''El demonio me persigue. Está detrás de mí'' se leía en la nota que Iván Berral llevaba encima

Iván Berral Cid no estaba a tratamiento psicológico, pero su criminal legado y la nota con la que se despidió no invitaban a pensar en una cordura total. «El demonio me persigue. Está detrás de mí. No tengo trabajo», figuraba en el papel que sobresalía de su bolsillo en el momento de acabar con su vida, una vez consumado un asesinato e intentado otro.

El joven madrileño, de 34 años, acumulaba un profuso historial policial. Casi no había delitos que no hubiese cometido: malos tratos, amenazas, atentado contra agente de la autoridad, resistencia a agente de la autoridad, delito contra la salud pública, tráfico de drogas, lesiones... Y el jueves añadió el homicidio.

Carne habitual de los calabozos, su última detención se produjo el pasado mes de junio, por un delito de malos tratos sobre su entonces compañera sentimental, una mujer de origen colombiano, contra la que se dictó una orden de alejamiento. Coincidencias de la vida: también se encuentra en avanzado estado de gestación.

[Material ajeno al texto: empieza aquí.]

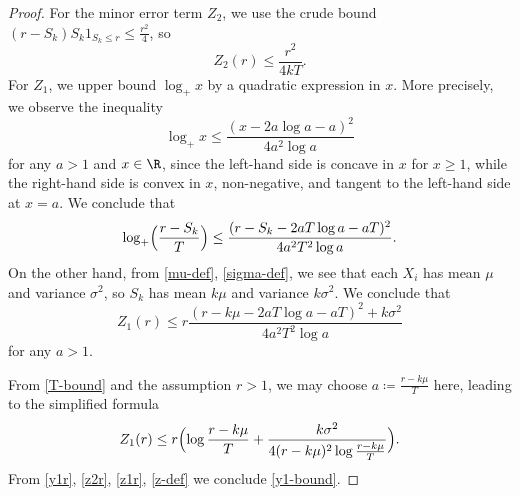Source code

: \begin{proof}
For the minor error term $Z_2$, we use the crude bound $(r-S_k) S_k1_{S_k \leq r} \leq \frac{r^2}{4}$, so
\begin{equation}\label{z2r}
Z_2(r) \leq \frac{r^2}{4kT}.
\end{equation}
For $Z_1$, we upper bound $\log_+ x$ by a quadratic expression in $x$.  More precisely, we observe the inequality
$$ \log_+ x \leq \frac{(x-2a\log a-a)^2}{4a^2 \log a}$$
for any $a > 1$ and $x \in \R$, since the left-hand side is concave in $x$ for $x \geq 1$, while the right-hand side is convex in $x$, non-negative, and tangent to the left-hand side at $x=a$.  We conclude that
$$ \log_+ \Bigl(\frac{r-S_k}{T}\Bigr) \leq \frac{(r-S_k-2aT\log a-aT)^2}{4a^2 T^2 \log a}.$$
On the other hand, from \eqref{mu-def}, \eqref{sigma-def}, we see that each $X_i$ has mean $\mu$ and variance $\sigma^2$, so $S_k$ has mean $k\mu$ and variance $k\sigma^2$.  We conclude that
$$ Z_1(r) \leq r \frac{ (r-k\mu-2aT\log a-aT)^2 + k \sigma^2}{4a^2 T^2 \log a}$$
for any $a > 1$.

From \eqref{T-bound} and the assumption $r > 1$, we may choose $a \coloneqq \frac{r-k\mu}{T}$ here, leading to the simplified formula
\begin{equation}\label{z1r}
Z_1(r) \leq r \Bigl( \log \frac{r-k\mu}{T} + \frac{k\sigma^2}{4(r-k\mu)^2 \log \frac{r-k\mu}{T}}\Bigr).
\end{equation}
From \eqref{y1r}, \eqref{z2r}, \eqref{z1r}, \eqref{z-def} we conclude \eqref{y1-bound}.


\end{proof}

Fuentes policiales garantizaron que la súbdita colombiana no se encontraba ni en la iglesia ni en las inmediaciones en el momento del sangriento suceso.

Un indigente

En los últimos meses, Iván Berral se había convertido en un indigente que malvivía por el día y pernoctaba donde podía: a veces en un albergue, otras sobre un banco, en un cajero, en unas galerías...

Nadie sabe lo que se le pasó por la cabeza el jueves, pero todo apunta a que tenía claro lo que iba a hacer. Al mediodía fue visto consumiendo cervezas en un bar próximo a la iglesia de Santa María del Pinar. En varios momentos interrogó al párroco, Francisco Santos, sobre los horarios de las misas. «Se mostró correcto, nada agresivo», indicó.

Deambuló por la zona hasta minutos antes de las ocho de la tarde. Mientras el sacerdote estaba lavándose las manos y se disponía a iniciar el oficio, Iván Berral entró en el templo, se acercó por detrás a Rocío Piñeiro y, sin mediar palabra alguna, le descerrajó un disparo mortal en la sien. Su madre, que estaba a su lado, sufrió un ataque de ansiedad. «Me han matado a mi hija», se lamentaba.

Caminó unos pasos y disparó en dos ocasiones sobre otra mujer de 52 años. Siguió su malvado paseo y se paró ante el altar, se giró, se puso de rodillas y se suicidó con un disparo en la boca. La bala le atravesó el cráneo y quedó alojada en el techo del templo.

Para llevar a cabo su retorcido plan, el criminal utilizó un arma de fogueo modificada para realizar fuego real.